◆ Work instruction
Please reply with one number only: how many lines in the entries below contain the string "https".

(Source texts of formatted documents)
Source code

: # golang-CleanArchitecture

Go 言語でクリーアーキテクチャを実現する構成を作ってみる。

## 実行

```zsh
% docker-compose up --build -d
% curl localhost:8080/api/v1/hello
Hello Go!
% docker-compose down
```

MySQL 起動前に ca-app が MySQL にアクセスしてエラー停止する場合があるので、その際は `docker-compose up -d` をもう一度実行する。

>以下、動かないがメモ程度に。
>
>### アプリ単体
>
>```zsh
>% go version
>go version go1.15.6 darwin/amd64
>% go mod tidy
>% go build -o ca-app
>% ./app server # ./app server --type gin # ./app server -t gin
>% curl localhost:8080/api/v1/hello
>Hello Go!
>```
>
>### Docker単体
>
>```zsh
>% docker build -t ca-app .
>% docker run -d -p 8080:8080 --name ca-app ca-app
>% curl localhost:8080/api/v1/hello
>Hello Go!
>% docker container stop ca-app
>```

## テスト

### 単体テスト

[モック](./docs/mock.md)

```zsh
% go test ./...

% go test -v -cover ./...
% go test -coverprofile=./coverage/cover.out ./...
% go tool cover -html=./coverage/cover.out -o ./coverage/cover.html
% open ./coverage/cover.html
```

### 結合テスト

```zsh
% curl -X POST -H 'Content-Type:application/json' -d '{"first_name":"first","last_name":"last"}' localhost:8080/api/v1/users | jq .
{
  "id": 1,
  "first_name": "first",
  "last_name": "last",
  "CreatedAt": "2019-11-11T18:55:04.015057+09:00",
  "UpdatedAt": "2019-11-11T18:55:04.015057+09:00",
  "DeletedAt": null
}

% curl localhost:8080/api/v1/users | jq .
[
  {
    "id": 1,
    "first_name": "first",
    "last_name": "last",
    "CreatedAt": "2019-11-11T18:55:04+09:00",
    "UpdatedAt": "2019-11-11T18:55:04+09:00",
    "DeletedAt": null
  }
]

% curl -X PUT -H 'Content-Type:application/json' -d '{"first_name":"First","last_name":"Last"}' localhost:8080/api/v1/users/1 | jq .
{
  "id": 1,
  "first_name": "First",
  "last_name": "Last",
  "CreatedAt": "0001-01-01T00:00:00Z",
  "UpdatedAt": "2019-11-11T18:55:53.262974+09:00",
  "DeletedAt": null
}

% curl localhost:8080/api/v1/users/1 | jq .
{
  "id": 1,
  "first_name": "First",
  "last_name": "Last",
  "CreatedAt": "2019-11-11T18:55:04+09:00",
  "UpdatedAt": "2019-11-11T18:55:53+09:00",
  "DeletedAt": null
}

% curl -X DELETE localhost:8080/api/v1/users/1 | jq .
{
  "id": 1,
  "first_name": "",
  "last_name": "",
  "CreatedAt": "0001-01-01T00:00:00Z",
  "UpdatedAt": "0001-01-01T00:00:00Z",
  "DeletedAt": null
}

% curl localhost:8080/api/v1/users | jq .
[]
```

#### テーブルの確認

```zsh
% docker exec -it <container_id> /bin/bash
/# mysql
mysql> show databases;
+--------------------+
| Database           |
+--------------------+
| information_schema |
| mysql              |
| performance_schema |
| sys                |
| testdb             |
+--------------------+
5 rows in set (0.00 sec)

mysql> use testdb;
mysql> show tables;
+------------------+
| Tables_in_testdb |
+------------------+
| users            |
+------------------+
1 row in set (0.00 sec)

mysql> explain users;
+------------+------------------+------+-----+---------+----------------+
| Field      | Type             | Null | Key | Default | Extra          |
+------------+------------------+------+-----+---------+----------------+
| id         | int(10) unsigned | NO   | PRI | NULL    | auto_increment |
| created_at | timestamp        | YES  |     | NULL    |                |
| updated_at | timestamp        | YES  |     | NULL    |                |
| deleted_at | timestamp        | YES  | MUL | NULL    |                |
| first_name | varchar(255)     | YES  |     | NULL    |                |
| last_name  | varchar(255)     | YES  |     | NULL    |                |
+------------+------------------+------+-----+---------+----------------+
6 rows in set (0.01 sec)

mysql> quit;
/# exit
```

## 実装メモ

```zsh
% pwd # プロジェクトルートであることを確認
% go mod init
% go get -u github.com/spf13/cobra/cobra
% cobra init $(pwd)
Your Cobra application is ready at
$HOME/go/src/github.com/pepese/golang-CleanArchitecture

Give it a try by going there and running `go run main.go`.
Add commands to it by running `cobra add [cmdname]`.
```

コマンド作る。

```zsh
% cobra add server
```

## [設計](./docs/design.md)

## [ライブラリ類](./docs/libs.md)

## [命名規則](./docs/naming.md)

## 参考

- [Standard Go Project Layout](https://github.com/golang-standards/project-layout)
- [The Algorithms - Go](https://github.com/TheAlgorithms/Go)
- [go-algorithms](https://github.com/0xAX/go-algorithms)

◆ Problem solution
3